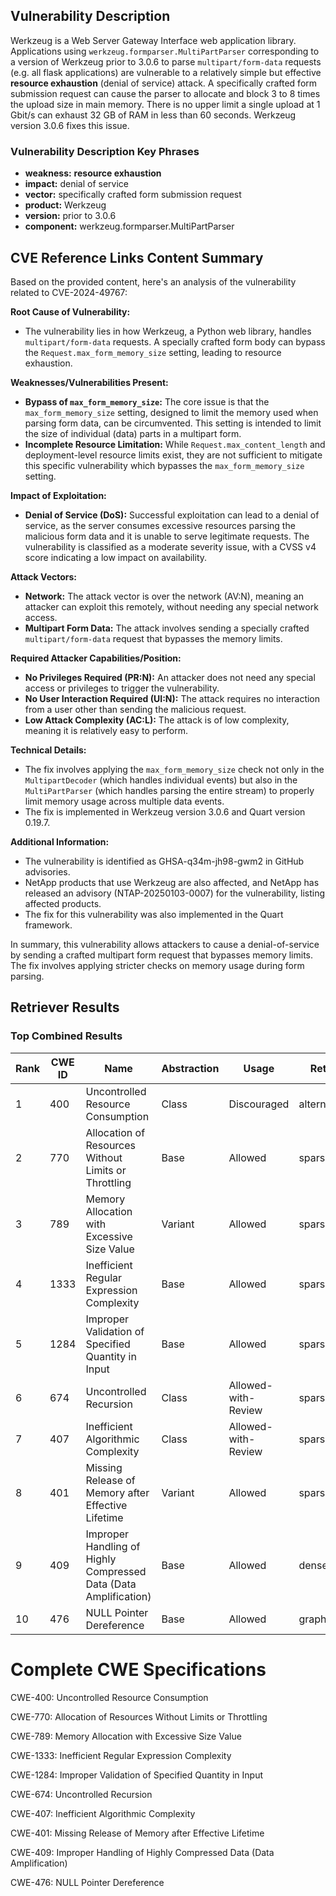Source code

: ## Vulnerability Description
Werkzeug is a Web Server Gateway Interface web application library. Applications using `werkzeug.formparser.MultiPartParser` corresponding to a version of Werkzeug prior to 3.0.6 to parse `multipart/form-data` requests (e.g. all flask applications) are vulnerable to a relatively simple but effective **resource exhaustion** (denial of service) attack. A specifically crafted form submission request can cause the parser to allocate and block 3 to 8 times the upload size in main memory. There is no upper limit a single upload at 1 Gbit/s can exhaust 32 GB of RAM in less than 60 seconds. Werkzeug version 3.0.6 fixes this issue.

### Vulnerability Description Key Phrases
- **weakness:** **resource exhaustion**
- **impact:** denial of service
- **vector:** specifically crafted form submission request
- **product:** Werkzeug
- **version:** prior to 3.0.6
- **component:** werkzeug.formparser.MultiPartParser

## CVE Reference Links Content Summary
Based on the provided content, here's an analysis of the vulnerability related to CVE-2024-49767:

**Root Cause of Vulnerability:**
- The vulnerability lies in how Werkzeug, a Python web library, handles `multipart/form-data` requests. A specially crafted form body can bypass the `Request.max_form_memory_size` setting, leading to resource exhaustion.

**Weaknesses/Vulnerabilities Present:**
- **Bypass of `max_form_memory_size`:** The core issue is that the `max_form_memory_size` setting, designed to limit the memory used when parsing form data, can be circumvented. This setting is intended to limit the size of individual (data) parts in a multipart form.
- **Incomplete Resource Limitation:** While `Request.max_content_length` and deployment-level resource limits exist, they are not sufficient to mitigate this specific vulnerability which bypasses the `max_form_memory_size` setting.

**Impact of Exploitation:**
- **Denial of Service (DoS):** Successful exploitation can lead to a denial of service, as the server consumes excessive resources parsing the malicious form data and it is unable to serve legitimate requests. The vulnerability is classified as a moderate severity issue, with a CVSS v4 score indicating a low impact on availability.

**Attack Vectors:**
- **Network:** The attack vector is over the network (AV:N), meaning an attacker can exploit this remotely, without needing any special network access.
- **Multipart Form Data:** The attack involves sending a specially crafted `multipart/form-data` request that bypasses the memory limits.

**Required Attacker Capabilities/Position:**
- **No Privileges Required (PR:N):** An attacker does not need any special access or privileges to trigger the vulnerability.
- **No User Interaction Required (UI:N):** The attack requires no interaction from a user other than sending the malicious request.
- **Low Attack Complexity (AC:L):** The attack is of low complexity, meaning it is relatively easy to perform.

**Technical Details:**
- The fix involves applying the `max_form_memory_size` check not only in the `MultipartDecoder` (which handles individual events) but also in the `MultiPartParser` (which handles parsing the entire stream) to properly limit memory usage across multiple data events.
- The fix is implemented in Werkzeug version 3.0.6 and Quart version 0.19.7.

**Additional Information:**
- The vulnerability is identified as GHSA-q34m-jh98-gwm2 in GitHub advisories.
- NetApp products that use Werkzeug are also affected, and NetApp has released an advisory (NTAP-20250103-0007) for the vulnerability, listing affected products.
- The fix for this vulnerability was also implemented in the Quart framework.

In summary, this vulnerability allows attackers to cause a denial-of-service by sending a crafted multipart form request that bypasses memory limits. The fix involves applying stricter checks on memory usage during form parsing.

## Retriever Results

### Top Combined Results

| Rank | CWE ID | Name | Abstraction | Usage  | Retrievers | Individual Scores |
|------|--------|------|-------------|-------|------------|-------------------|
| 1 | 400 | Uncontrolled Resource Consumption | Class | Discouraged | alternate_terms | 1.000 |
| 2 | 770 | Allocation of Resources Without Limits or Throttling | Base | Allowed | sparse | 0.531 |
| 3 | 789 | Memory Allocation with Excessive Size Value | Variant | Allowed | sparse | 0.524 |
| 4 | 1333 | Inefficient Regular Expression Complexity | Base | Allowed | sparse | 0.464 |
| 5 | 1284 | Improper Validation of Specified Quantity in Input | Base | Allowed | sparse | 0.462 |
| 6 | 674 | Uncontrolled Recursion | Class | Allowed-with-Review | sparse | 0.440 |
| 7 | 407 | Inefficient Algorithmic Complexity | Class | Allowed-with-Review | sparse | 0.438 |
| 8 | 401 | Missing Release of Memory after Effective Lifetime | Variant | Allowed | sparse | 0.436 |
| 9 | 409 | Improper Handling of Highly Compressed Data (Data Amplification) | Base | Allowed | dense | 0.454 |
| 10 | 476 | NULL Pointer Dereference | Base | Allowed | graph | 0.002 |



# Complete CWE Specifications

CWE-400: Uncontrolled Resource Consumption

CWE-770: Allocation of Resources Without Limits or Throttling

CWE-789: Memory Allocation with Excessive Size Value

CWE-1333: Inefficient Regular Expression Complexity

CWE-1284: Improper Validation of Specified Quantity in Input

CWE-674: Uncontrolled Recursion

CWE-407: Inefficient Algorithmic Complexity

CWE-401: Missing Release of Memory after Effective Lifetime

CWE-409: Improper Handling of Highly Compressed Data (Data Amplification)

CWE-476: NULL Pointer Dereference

_____

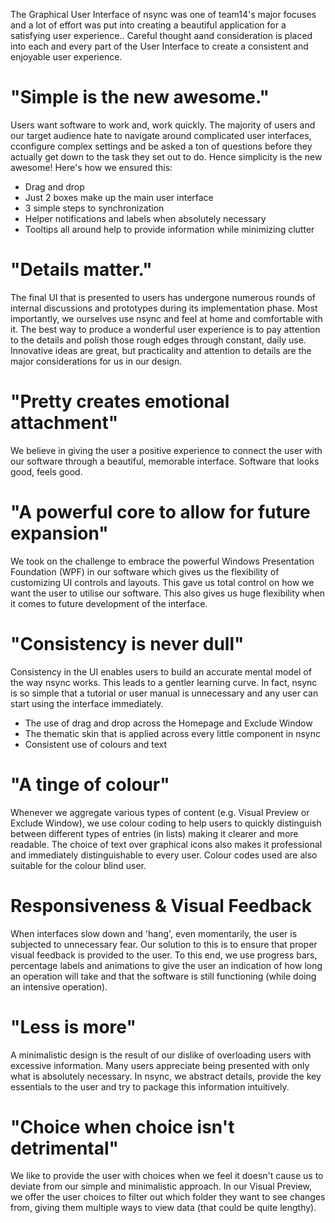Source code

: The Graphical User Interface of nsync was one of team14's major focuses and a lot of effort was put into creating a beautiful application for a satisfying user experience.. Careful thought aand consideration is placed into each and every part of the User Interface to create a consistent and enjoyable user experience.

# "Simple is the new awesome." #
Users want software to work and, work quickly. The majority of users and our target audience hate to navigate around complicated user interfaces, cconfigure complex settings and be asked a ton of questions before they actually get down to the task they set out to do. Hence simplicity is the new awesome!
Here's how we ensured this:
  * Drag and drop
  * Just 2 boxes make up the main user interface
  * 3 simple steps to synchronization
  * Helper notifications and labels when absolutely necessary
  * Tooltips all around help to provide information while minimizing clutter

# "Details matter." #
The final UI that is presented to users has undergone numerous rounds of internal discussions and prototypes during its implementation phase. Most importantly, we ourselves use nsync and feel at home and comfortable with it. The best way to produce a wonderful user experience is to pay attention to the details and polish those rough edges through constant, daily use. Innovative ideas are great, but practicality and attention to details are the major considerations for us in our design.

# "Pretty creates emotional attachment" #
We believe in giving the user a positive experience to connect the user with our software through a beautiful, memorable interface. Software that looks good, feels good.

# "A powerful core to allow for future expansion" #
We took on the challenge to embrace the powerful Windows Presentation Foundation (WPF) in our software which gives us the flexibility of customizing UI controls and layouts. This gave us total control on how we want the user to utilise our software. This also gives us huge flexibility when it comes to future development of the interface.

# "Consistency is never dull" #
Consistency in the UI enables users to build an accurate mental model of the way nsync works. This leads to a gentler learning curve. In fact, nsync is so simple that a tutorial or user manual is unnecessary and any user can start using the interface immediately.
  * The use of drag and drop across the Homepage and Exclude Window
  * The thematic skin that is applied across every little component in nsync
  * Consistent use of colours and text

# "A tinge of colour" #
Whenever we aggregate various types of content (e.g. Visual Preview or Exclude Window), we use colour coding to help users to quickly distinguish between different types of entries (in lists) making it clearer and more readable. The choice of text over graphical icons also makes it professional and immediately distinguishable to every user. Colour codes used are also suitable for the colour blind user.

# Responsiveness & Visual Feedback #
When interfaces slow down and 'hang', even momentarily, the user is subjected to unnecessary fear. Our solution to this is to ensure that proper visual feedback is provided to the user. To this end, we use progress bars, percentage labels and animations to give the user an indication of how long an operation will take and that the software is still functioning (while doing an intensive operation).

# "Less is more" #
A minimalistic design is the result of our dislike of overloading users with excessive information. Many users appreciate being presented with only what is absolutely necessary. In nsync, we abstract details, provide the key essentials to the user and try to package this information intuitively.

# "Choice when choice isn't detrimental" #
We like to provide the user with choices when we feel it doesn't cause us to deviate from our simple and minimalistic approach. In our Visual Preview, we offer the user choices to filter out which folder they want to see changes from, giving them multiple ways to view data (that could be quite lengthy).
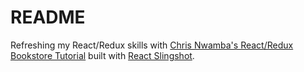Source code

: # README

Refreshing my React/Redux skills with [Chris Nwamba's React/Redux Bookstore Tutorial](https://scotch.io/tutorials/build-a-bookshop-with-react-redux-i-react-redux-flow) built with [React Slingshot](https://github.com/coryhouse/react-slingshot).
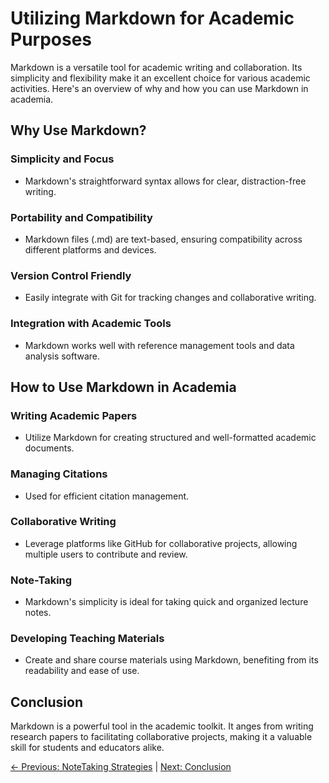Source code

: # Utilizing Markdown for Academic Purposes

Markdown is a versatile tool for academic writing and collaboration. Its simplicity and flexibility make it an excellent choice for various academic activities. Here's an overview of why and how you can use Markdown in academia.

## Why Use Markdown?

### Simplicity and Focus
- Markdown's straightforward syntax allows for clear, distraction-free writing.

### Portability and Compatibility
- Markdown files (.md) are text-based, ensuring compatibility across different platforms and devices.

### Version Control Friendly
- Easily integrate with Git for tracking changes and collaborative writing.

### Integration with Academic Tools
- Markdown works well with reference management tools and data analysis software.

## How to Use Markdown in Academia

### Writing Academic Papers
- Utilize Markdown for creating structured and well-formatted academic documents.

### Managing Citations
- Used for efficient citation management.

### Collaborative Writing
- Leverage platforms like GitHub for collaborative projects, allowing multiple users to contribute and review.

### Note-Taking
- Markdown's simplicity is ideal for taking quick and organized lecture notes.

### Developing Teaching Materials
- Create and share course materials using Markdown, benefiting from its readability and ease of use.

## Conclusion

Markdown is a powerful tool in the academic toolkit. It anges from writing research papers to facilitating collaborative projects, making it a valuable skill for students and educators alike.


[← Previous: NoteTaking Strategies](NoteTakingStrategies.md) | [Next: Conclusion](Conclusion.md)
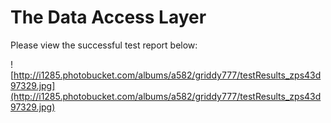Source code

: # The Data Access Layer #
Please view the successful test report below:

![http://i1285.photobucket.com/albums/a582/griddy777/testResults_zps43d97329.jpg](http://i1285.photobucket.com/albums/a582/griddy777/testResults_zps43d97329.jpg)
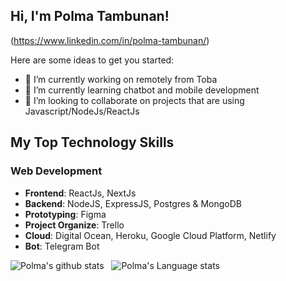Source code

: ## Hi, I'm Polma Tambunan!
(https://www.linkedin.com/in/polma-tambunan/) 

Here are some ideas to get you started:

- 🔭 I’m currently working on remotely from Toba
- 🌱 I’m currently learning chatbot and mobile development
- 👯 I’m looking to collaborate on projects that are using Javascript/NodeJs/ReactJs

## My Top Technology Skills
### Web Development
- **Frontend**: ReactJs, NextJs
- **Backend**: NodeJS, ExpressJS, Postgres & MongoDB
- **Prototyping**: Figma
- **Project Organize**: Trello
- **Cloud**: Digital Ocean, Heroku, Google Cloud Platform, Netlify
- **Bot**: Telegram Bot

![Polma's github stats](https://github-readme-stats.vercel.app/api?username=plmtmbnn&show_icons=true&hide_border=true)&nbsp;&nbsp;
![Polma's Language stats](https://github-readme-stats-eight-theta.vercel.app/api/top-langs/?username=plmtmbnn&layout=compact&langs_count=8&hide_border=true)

_____

§ **WORK INSTRUCTION**: In the listing above, find the line with "### Version Control Friendly" and the line with "I'm Polma Tambunan!". Output both, plus every line between them, and no pictures.

§ **ANSWER FOR THE TASK**:
### Version Control Friendly
- Easily integrate with Git for tracking changes and collaborative writing.

### Integration with Academic Tools
- Markdown works well with reference management tools and data analysis software.

## How to Use Markdown in Academia

### Writing Academic Papers
- Utilize Markdown for creating structured and well-formatted academic documents.

### Managing Citations
- Used for efficient citation management.

### Collaborative Writing
- Leverage platforms like GitHub for collaborative projects, allowing multiple users to contribute and review.

### Note-Taking
- Markdown's simplicity is ideal for taking quick and organized lecture notes.

### Developing Teaching Materials
- Create and share course materials using Markdown, benefiting from its readability and ease of use.

## Conclusion

Markdown is a powerful tool in the academic toolkit. It anges from writing research papers to facilitating collaborative projects, making it a valuable skill for students and educators alike.


[← Previous: NoteTaking Strategies](NoteTakingStrategies.md) | [Next: Conclusion](Conclusion.md)
Source code

: # The Data Access Layer #
Please view the successful test report below:

![http://i1285.photobucket.com/albums/a582/griddy777/testResults_zps43d97329.jpg](http://i1285.photobucket.com/albums/a582/griddy777/testResults_zps43d97329.jpg)
Source code

: ## Hi, I'm Polma Tambunan!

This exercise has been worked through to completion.